Der Pharisäer – oder allgemeiner: der untadelige Mensch – in mir liebt und achtet Gott. Er befolgt seine Gebote (weitgehend) und ist durchaus dankbar für das Geschenk des Glaubens. Er ist „der fromme Christ“. Der Zöllner dagegen – der gierige Kapitalist, der ausbeuterische Unternehmer und Steuerhinterzieher, der liberale Fernstehende, verschwenderische Konsument, das zynische Lästermaul … Da mag sich jeder seinen moralischen Antihelden vorstellen.

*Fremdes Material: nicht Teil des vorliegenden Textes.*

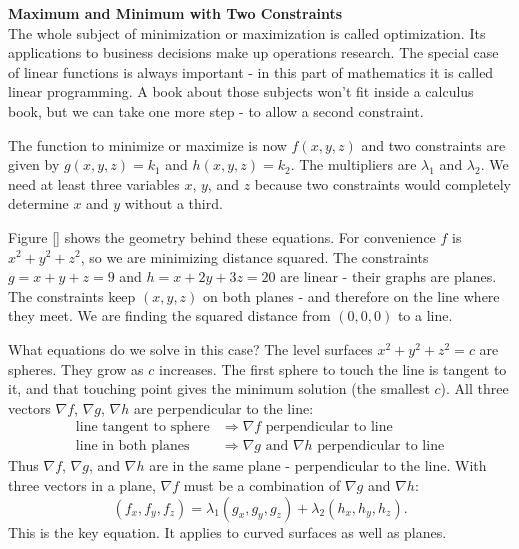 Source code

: \noindent\textbf{\large Maximum and Minimum with Two Constraints}\\

The whole subject of minimization or maximization is called optimization. Its applications to business decisions make up operations research. The special case of linear functions is always important - in this part of mathematics it is called linear programming. A book about those subjects won't fit inside a calculus book, but we can take one more step - to allow a second constraint.

The function to minimize or maximize is now $f(x,y,z)$ and two constraints are given by $g(x,y,z) = k_1$ and $h(x,y,z) = k_2$.  The multipliers are $\lambda_1$ and $\lambda_2$.  We need at least three variables $x$, $y$, and $z$ because two constraints would completely determine $x$ and $y$ without a third.

Figure \ref{} shows the geometry behind these equations.  For convenience $f$ is $x^2 + y^2 + z^2$, so we are minimizing distance squared.  The constraints $g = x + y + z = 9$ and $h = x + 2y + 3z = 20$ are linear - their graphs are planes.  The constraints keep $(x,y,z)$ on both planes - and therefore on the line where they meet.  We are finding the squared distance from $(0,0,0)$ to a line.  

What equations do we solve in this case?  The level surfaces $x^2 + y^2 + z^2 = c$ are spheres.  They grow as $c$ increases.  The first sphere to touch the line is tangent to it, and that touching point gives the minimum solution (the smallest $c$). All three vectors $\nabla f$, $\nabla g$, $\nabla h$ are perpendicular to the line:
\begin{align*}
\text{line tangent to sphere} & \Rightarrow \nabla f \text{ perpendicular to line} \\
\text{line in both planes} & \Rightarrow \nabla g \text{ and } \nabla h \text{ perpendicular to line}
\end{align*}
Thus $\nabla f$, $\nabla g$, and $\nabla h$ are in the same plane - perpendicular to the line.  With three vectors in a plane, $\nabla f$ must be a combination of $\nabla g$ and $\nabla h$:
$$(f_x,f_y,f_z) = \lambda_1 (g_x,g_y,g_z) + \lambda_2 (h_x,h_y,h_z).$$
This is the key equation.  It applies to curved surfaces as well as planes.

Du hast nicht gestohlen, nicht betrogen und gelogen
Hin und her wandert der Blick zwischen jenen zwei Spiegeln, in denen ich einmal den frommen Katholiken, der Gutes tut, erblicke und einmal den tricksenden, sich herausredenden Zöllner, der von den Ungerechtigkeiten dieser Welt profitiert. Dann aber wandert der Blick des Pharisäers hinüber zum Zöllner und er sagt sich mit dem Refrain eines Liedes von Reinhard Mey: „Du hast nicht gestohlen, nicht betrogen, und wenn irgend möglich nicht gelogen, oder wenn, dann ist das wenigstens schon eine ganze Weile her. Hast fast nie nach fremdem Gut getrachtet, und fast immer das Gesetz geachtet, aber deine Ruhe findest du trotz alledem nicht mehr.“ Und mit den Selbstzweifeln, „ob ich dem, der um Hilfe bat, was ich ihm geben konnte, gab, was ich für ihn tun konnte, tat“, nehme ich langsam jene Haltung vor Gott ein, auf die es Jesus in dem Gleichnis ankommt.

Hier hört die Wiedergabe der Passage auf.